A 60 kg man skating with a speed of 10 m/s collides with a 40 kg skater at rest and they cling to each other. Find the loss of kinetic energy during the collision.

Answer 1

It is given that:
Mass of the skater who is skating, m₁ = 60 kg
Initial speed of this man, v₁ = 10 m/s
Mass of the skater at rest, m₂ = 40 kg 
Initial speedof this man, v₂ = 0

Let the velocity of both men after collision be v.

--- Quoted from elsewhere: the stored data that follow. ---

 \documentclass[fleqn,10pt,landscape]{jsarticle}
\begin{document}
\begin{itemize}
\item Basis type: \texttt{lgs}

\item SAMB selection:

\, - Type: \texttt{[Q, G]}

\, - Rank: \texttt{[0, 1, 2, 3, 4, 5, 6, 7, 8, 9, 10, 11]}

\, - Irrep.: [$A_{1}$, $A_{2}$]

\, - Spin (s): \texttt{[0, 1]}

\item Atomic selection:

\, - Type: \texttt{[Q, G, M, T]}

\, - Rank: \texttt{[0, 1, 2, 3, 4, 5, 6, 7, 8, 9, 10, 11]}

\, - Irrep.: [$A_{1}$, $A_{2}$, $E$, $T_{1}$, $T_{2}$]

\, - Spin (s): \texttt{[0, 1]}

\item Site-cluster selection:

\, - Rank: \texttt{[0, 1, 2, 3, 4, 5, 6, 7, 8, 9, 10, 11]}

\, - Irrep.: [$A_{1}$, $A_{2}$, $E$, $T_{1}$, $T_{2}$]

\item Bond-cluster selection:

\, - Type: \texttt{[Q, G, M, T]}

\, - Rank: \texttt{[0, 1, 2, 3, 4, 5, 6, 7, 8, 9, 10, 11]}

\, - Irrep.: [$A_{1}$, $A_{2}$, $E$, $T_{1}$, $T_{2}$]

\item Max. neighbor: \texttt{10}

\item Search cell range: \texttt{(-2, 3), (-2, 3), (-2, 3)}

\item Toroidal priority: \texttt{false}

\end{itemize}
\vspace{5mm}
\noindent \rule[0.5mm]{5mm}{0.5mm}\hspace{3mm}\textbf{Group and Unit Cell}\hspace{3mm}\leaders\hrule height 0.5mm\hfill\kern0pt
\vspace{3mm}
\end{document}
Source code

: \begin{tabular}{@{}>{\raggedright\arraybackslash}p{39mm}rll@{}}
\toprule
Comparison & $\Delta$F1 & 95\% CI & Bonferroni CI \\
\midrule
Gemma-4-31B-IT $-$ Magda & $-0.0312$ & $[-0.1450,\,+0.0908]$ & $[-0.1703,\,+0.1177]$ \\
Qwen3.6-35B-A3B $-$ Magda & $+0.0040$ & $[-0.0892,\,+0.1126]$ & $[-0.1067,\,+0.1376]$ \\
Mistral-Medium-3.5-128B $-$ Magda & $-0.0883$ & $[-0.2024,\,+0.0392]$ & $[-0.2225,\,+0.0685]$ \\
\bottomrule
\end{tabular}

Using the law of conservation of momentum, we can write:

\[m_1 v_1 + m_2 v_2 = ( m_1 + m_2 )v\]

\[ \Rightarrow 60 \times 10 + 0 = 100 \times v\]

\[ \Rightarrow v = 6 \text{ m/s }\]

\[\text{  The loss in kinetic energy during collision is given as, }\]

\[ ∆ KE = \frac{1}{2} m_1 v_1^2 - \frac{1}{2}( m_1 + m_2 ) v^2 \]

\[ \Rightarrow ∆ KE = \frac{1}{2} \times 60 \times (10 )^2 - \frac{1}{2} \times 100 \times 36\]

\[ \Rightarrow ∆ KE = 1200 J\]